I
The missteps I have made in life, have caused me to meet certain people I would not have met otherwise. This is something I would not like to trade away. One of my students has had some life problems lately, and she is moving to where the wind does not blow so cold through the cracks in winter. It is a good idea. She has little backing beyond her family’s sincere good wishes. These have power, and she will do well. Still, the precariousness of her situation worries me.
Her party was at the most working class bar I have yet been to in this town. To say that is to say a great deal, since the town itself is so working class. And ever vigilant about maintaining class privilege, some colleagues of mine would look askance at my having attended this event. And driving across broken branches on country roads to find the place, with blues on the radio, and then walking into the zydeco, even after all this time the atmosphere and people still seem foreign, even exotic to me, but it is so nice to be home.
II
Carmen’s homeboys have not been to college yet, but some have been abroad. Abroad, to where they saw their friends blown up by mines, and civilians killed, and as one put it, got gay-bashed by their peers while fighting for their country. The mountains of Afghanistan are indescribably beautiful, they say. The sky is high and clear, and the people, sweet and wonderful. “I love my country,” said one, “and I learned so much that I do not regret having gone. But I can no longer look at the American flag without crying.”

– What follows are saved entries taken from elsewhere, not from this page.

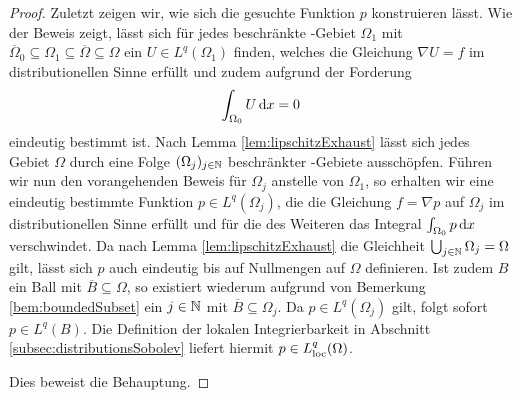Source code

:\begin{proof}
  Zuletzt zeigen wir, wie sich die gesuchte Funktion $p$ konstruieren lässt.
  Wie der Beweis zeigt, lässt sich für jedes beschränkte \lipschitz\hyp{}Gebiet $\Omega_1$ mit $\overline\Omega_0 \subseteq \Omega_1 \subseteq \overline\Omega \subseteq \Omega$ ein $U \in L^q(\Omega_1)$ finden, welches die Gleichung $\nabla U = f$ im distributionellen Sinne erfüllt und zudem aufgrund der Forderung 
  $$
  \int_{\Omega_0} U \, {\operatorname{d}\!{x}} = 0
  $$
  eindeutig bestimmt ist.
  Nach Lemma \ref{lem:lipschitzExhaust} lässt sich jedes Gebiet $\Omega$ durch eine Folge $(\Omega_j)_{j \in \mathbb{N}}$ beschränkter \lipschitz\hyp{}Gebiete ausschöpfen.
  Führen wir nun den vorangehenden Beweis für $\Omega_j$ anstelle von $\Omega_1$, so erhalten wir eine eindeutig bestimmte Funktion $p \in L^q(\Omega_j)$, die die Gleichung $f = \nabla p$ auf $\Omega_j$ im distributionellen Sinne erfüllt und für die des Weiteren das Integral $\int_{\Omega_0} p \, {\operatorname{d}\!{x}}$ verschwindet.
  Da nach Lemma \ref{lem:lipschitzExhaust} die Gleichheit $\bigcup_{j \in \mathbb{N}} \Omega_j = \Omega$ gilt, lässt sich $p$ auch eindeutig bis auf Nullmengen auf $\Omega$ definieren.
  Ist zudem $B$ ein Ball mit $\overline B \subseteq \Omega$, so existiert wiederum aufgrund von Bemerkung \ref{bem:boundedSubset} ein $j \in \mathbb{N}$ mit $\overline B \subseteq \Omega_j$.
  Da $p \in L^q(\Omega_j)$ gilt, folgt sofort $p \in L^q(B)$.
  Die Definition der lokalen Integrierbarkeit in Abschnitt \ref{subsec:distributionsSobolev} liefert hiermit $p \in L^q_{\operatorname{loc}}(\Omega)$.

  Dies beweist die Behauptung.
\end{proof}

Tomorrow we vote, and it feels ominous. I hope we will not be signing our death warrant. I have some comments I have declined to publish, from Europeans seeking venues in which to bash not U.S. policies, but Americans. This site is well aware of what U.S. foreign and domestic policy is and has been for some time. And I know very well what the young men I spoke with tonight have been doing in addition to admiring the Afghani sky. And I, like the commentators whose words I have not published, had backing at eighteen which made it unnecessary for me to consider signing the papers these men did.
III
In addition to banning these politically correct, but mean Europeans, I marked as private some posts of the ephemeral nature I do not normally leave up for long, but which jangled the sensibilities of at least one reader. Then I marked them public again, with “notes on the text” in bold. I may change their status yet again. And I may soon write more posts, about jobs and the therapeutic industry. I may or may not leave these posts up permanently.
People who know this site may remember that it is my thinking space, and some posts are ephemera. Most of my characters are composites, and their actions are examples of actions, not necessarily reflections on their entire being. Nor does this site reflect all of me. Here, I am an architectural detail from the Casa de la Muerte at Copán.
There is pain in some of these posts, but that does not mean this is a counseling site for so-called Christians. If you are one such, that is why you have not been published. I do not go to your site and make complaints about your tin God or assumptions about who you may be. Look at my window if you wish, but leave your supercilious preaching at home. I have some actual Christian readers, and I am not impressed with fakes.
IV
When in human form I vote tomorrow, I will have the whole world in mind, but also the people I drank with tonight: that they not be forced to leave school too soon, or called back to launch missiles while contemplating equatorial sunsets or Afghani skies.
Axé.
But I can no longer look at the American flag without crying.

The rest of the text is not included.